Pic: 50 shades of grey:Content shared by Facebook’s CEO

Coined by American scholar Clayton Christensen in 1995, ‘Disruptive innovation’ refers to ‘...an innovation that creates a new market and value network and eventually disrupts an existing market and value network, displacing established market leading firms, products and alliances.’ It’s quite a broad definition. Seen in that light, British colonialism in the Indian subcontinent can be classified as a disruption as well - it brought an economy that accounted for 25% of the world’s industrial output in 1750 to less than 3% by 1900.

A sharper definition of disruption is available for digital business models. In their book Digital Transformation: A model to master digital disruption, authors Jo Caudron and Dado Van Peteghem posit that successive waves of emancipation (going digital, the internet, social media and mobile) have enabled the evolution from scarcity-dominated market positions and business models to a model of abundance. There are huge numbers of players offering interesting, similar solutions operating on a global scale. The disruption? It’s happening in product development (always in beta), pricing (the rise of freemium), go-to-market and so on.
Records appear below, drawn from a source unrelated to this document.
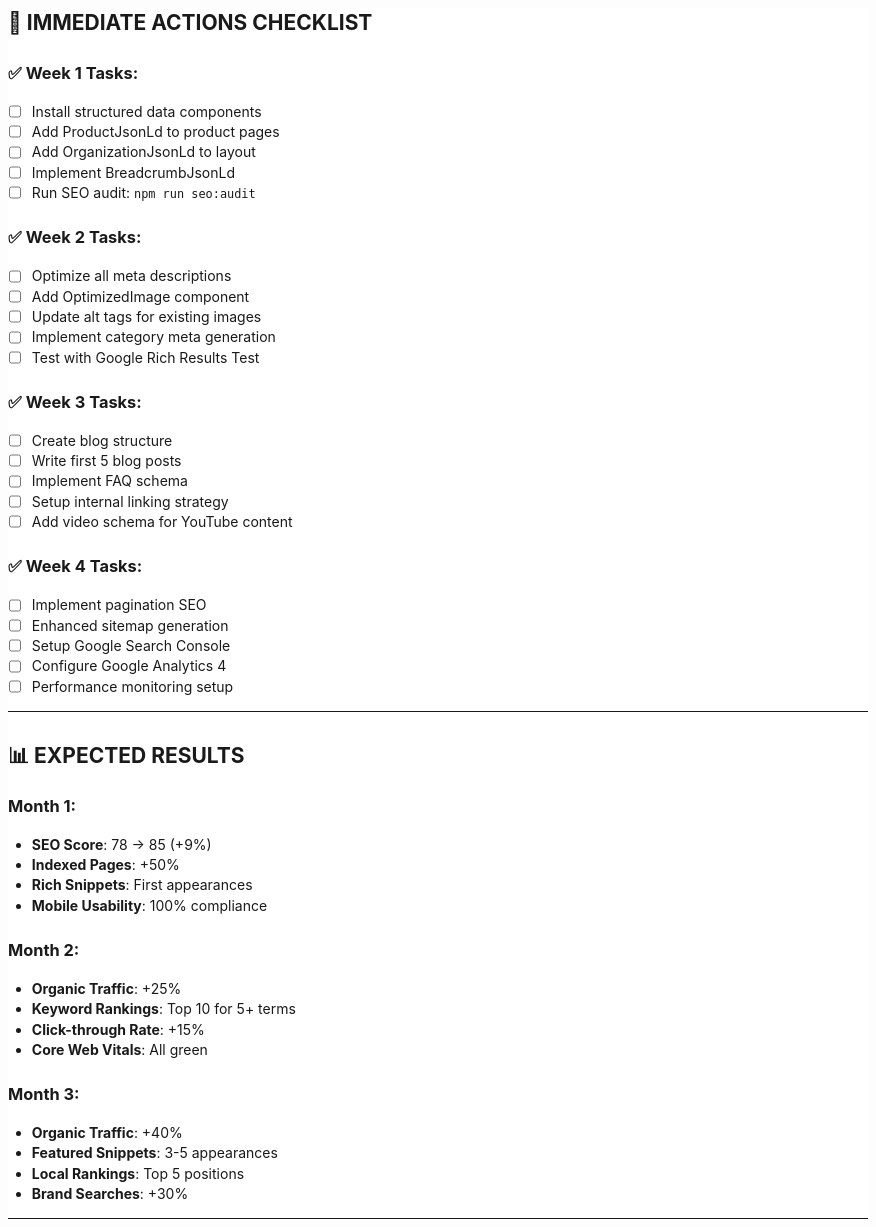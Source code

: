 ## 🎯 **IMMEDIATE ACTIONS CHECKLIST**

### **✅ Week 1 Tasks:**
- [ ] Install structured data components
- [ ] Add ProductJsonLd to product pages
- [ ] Add OrganizationJsonLd to layout
- [ ] Implement BreadcrumbJsonLd
- [ ] Run SEO audit: `npm run seo:audit`

### **✅ Week 2 Tasks:**
- [ ] Optimize all meta descriptions
- [ ] Add OptimizedImage component
- [ ] Update alt tags for existing images
- [ ] Implement category meta generation
- [ ] Test with Google Rich Results Test

### **✅ Week 3 Tasks:**
- [ ] Create blog structure
- [ ] Write first 5 blog posts
- [ ] Implement FAQ schema
- [ ] Setup internal linking strategy
- [ ] Add video schema for YouTube content

### **✅ Week 4 Tasks:**
- [ ] Implement pagination SEO
- [ ] Enhanced sitemap generation
- [ ] Setup Google Search Console
- [ ] Configure Google Analytics 4
- [ ] Performance monitoring setup

---

## 📊 **EXPECTED RESULTS**

### **Month 1:**
- **SEO Score**: 78 → 85 (+9%)
- **Indexed Pages**: +50%
- **Rich Snippets**: First appearances
- **Mobile Usability**: 100% compliance

### **Month 2:**
- **Organic Traffic**: +25%
- **Keyword Rankings**: Top 10 for 5+ terms
- **Click-through Rate**: +15%
- **Core Web Vitals**: All green

### **Month 3:**
- **Organic Traffic**: +40%
- **Featured Snippets**: 3-5 appearances
- **Local Rankings**: Top 5 positions
- **Brand Searches**: +30%

---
Pic: Fancy a trip to the International Space Station, courtesy SpaceX?

In a prescient 2011 report, Forrester Research had predicted that in comparison to older disrupters, digital disruption will see 10 times the number of disruptors, who will have 100 times the power to disrupt, at a cost that is 10 times less than in the traditional world.
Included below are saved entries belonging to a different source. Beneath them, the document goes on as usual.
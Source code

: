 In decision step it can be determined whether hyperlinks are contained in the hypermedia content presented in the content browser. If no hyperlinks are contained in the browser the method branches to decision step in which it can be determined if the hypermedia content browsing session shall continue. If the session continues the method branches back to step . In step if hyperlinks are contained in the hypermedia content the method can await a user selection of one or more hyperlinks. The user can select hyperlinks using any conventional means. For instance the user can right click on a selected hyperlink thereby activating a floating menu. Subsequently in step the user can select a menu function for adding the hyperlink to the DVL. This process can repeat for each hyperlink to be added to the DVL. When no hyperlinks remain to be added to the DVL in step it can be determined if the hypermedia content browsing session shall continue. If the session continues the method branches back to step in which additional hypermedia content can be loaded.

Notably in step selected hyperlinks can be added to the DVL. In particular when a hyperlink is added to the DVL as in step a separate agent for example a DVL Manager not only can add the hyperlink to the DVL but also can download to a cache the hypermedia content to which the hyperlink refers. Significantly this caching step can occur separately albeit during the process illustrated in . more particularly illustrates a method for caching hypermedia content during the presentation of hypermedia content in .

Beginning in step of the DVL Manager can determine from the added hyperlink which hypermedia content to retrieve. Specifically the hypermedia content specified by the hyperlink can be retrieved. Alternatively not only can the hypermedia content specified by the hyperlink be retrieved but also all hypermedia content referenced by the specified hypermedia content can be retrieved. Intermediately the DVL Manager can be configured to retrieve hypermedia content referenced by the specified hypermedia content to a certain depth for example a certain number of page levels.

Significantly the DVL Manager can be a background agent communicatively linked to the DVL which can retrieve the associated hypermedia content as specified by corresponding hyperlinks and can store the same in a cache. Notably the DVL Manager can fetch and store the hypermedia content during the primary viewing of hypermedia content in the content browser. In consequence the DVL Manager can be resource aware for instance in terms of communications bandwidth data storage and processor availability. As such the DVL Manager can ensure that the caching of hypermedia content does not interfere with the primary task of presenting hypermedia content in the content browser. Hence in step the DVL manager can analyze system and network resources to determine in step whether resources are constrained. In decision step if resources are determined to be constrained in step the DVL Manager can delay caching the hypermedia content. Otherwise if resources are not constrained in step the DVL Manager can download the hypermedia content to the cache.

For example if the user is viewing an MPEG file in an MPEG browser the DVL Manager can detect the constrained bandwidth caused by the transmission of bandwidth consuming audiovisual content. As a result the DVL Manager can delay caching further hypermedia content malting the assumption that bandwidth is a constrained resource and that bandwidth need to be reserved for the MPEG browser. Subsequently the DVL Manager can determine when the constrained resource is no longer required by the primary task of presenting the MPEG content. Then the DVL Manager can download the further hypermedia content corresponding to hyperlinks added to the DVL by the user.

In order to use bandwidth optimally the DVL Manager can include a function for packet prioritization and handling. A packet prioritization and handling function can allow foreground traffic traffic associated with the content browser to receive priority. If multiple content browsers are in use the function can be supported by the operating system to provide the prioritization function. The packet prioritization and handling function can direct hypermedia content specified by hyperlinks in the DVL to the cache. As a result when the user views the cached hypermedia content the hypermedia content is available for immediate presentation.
The dilemmas of disruptors

Back to Caudron and Van Petegham - they have identified 10 hyper-disruptive business models from the freemium model and the on-demand model to the ecosystem model, and 7 strategies incumbents can employ to respond to the disruptor. Whether you are a disruptor or an incumbent, make sure you’re well acquainted with them because, as Forrester states in their report, digital product disruption as “better, stronger and faster”.
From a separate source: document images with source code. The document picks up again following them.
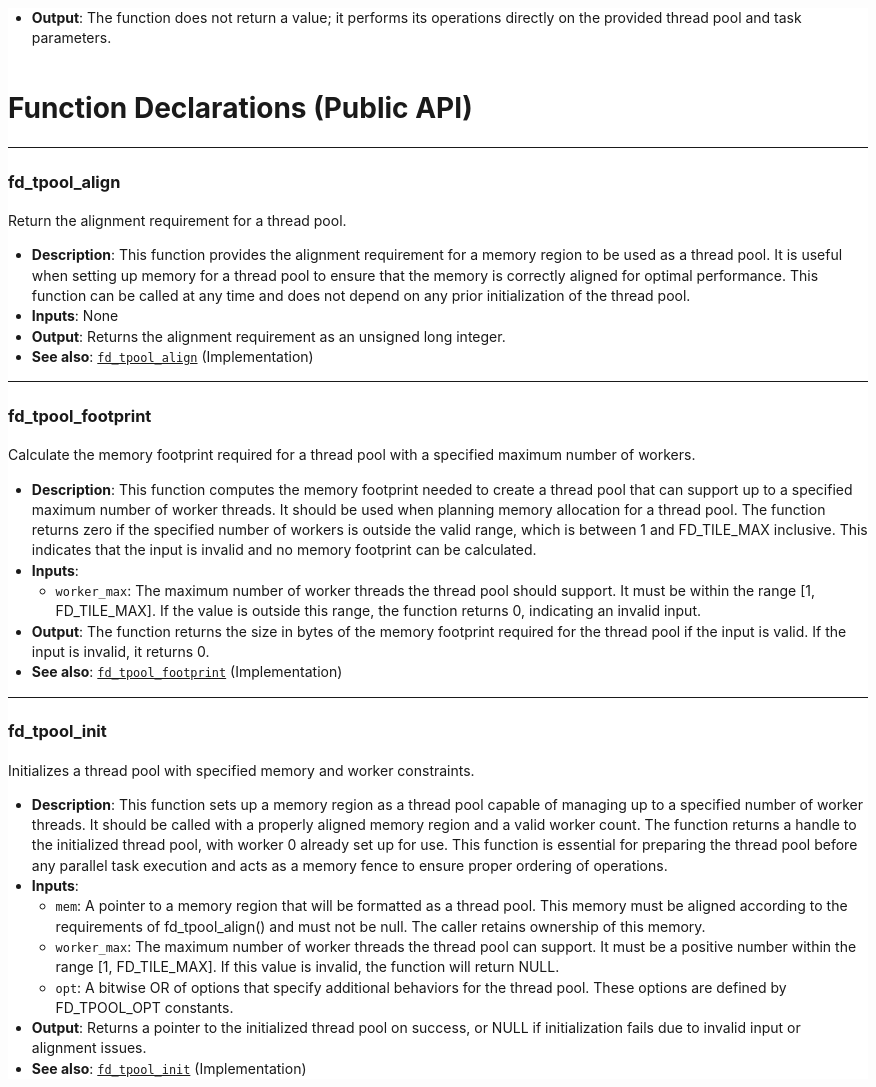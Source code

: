 - **Output**: The function does not return a value; it performs its operations directly on the provided thread pool and task parameters.


# Function Declarations (Public API)

---
### fd\_tpool\_align
Return the alignment requirement for a thread pool.
- **Description**: This function provides the alignment requirement for a memory region to be used as a thread pool. It is useful when setting up memory for a thread pool to ensure that the memory is correctly aligned for optimal performance. This function can be called at any time and does not depend on any prior initialization of the thread pool.
- **Inputs**: None
- **Output**: Returns the alignment requirement as an unsigned long integer.
- **See also**: [`fd_tpool_align`](fd_tpool.cxx.driver.md#fd_tpool_align)  (Implementation)


---
### fd\_tpool\_footprint
Calculate the memory footprint required for a thread pool with a specified maximum number of workers.
- **Description**: This function computes the memory footprint needed to create a thread pool that can support up to a specified maximum number of worker threads. It should be used when planning memory allocation for a thread pool. The function returns zero if the specified number of workers is outside the valid range, which is between 1 and FD_TILE_MAX inclusive. This indicates that the input is invalid and no memory footprint can be calculated.
- **Inputs**:
    - `worker_max`: The maximum number of worker threads the thread pool should support. It must be within the range [1, FD_TILE_MAX]. If the value is outside this range, the function returns 0, indicating an invalid input.
- **Output**: The function returns the size in bytes of the memory footprint required for the thread pool if the input is valid. If the input is invalid, it returns 0.
- **See also**: [`fd_tpool_footprint`](fd_tpool.cxx.driver.md#fd_tpool_footprint)  (Implementation)


---
### fd\_tpool\_init
Initializes a thread pool with specified memory and worker constraints.
- **Description**: This function sets up a memory region as a thread pool capable of managing up to a specified number of worker threads. It should be called with a properly aligned memory region and a valid worker count. The function returns a handle to the initialized thread pool, with worker 0 already set up for use. This function is essential for preparing the thread pool before any parallel task execution and acts as a memory fence to ensure proper ordering of operations.
- **Inputs**:
    - `mem`: A pointer to a memory region that will be formatted as a thread pool. This memory must be aligned according to the requirements of fd_tpool_align() and must not be null. The caller retains ownership of this memory.
    - `worker_max`: The maximum number of worker threads the thread pool can support. It must be a positive number within the range [1, FD_TILE_MAX]. If this value is invalid, the function will return NULL.
    - `opt`: A bitwise OR of options that specify additional behaviors for the thread pool. These options are defined by FD_TPOOL_OPT constants.
- **Output**: Returns a pointer to the initialized thread pool on success, or NULL if initialization fails due to invalid input or alignment issues.
- **See also**: [`fd_tpool_init`](fd_tpool.cxx.driver.md#fd_tpool_init)  (Implementation)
Along with disruption comes the Innovator’s Dilemma: another term coined by Christensen. It describes how successful, outstanding companies can do everything “right” and yet still lose their market leadership – or even fail – as new, unexpected competitors rise and take over the market. Although critics have said the dilemma applies more to the B2B space, Christensen has maintained that the iPhone (a classical consumer product) is ripe for disruption.

The faces of disruption

From Henry Ford to Steve Jobs to Mark ZuckerbergMark Zuckerberg, the faces of disruption and their stories have been shared across media and talked about. But all disruptors need not be white males: earlier this year, TechCrunch profiled 21 women disrupting tech BBC has parked a space on their site to profile digital disruptors across the world, while TechStory counts 9 Indian firms among the fabled ‘unicorns’ disrupting marketplaces: Flipkart, Snapdeal, Mu Sigma, InMobi, Paytm, Zomato, Shopclues, Ola and Quikr. Note that seven of these are in the consumer internet space, and many ride on local variations of disruptive business models started elsewhere.

Pic: A disruptor in our backyard

uture disruptions are being planned and implemented as you read this: transforming the lives of millions in ways big and small: whether in space tourism or clean cookstoves, in the Chan Zuckerberg biohub, or in AI: touted to be the ‘great disruptor’ of our era. Many are sure to be the “better, stronger and faster” products that will change our lives in ways we can’t imagine today.